>>>
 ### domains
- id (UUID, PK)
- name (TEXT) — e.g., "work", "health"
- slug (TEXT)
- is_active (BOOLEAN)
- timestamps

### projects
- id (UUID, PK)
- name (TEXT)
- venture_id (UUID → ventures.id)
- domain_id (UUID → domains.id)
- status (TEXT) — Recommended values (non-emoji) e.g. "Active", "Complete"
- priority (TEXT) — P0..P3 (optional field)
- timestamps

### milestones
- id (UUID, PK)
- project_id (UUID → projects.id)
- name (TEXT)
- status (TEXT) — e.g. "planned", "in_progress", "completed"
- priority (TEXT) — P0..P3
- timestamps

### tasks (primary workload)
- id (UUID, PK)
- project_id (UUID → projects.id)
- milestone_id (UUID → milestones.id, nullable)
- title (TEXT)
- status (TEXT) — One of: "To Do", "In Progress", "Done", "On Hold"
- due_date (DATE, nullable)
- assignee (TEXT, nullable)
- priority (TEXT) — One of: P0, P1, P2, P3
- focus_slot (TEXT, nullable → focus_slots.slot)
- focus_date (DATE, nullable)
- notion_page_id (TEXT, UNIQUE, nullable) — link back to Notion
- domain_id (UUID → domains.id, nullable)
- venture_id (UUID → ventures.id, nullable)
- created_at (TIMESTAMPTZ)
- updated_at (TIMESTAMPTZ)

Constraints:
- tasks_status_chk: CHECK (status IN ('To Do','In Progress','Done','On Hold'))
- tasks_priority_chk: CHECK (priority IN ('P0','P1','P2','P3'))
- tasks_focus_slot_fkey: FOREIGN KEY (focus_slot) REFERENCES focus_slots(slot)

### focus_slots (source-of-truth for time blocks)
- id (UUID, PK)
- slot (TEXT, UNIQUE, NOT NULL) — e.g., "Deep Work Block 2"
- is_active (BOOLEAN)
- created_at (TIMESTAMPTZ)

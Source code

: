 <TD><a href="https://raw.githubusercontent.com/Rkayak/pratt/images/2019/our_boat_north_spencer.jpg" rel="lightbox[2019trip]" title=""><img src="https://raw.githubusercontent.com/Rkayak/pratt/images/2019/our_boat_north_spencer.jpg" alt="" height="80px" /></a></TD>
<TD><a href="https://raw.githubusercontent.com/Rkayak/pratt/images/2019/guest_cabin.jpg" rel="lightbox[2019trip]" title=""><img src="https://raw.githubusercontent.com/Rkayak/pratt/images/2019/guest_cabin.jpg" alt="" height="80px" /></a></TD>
<<<
**DIRECTIONS**
Among the records above, extract exactly the lines from the line with "- updated_at (TIMESTAMPTZ)" to the line with "- tasks_focus_slot_fkey: FOREIGN", both lines included, and leave out the rest.

**WRITTEN SOLUTION**
- updated_at (TIMESTAMPTZ)

Constraints:
- tasks_status_chk: CHECK (status IN ('To Do','In Progress','Done','On Hold'))
- tasks_priority_chk: CHECK (priority IN ('P0','P1','P2','P3'))
- tasks_focus_slot_fkey: FOREIGN KEY (focus_slot) REFERENCES focus_slots(slot)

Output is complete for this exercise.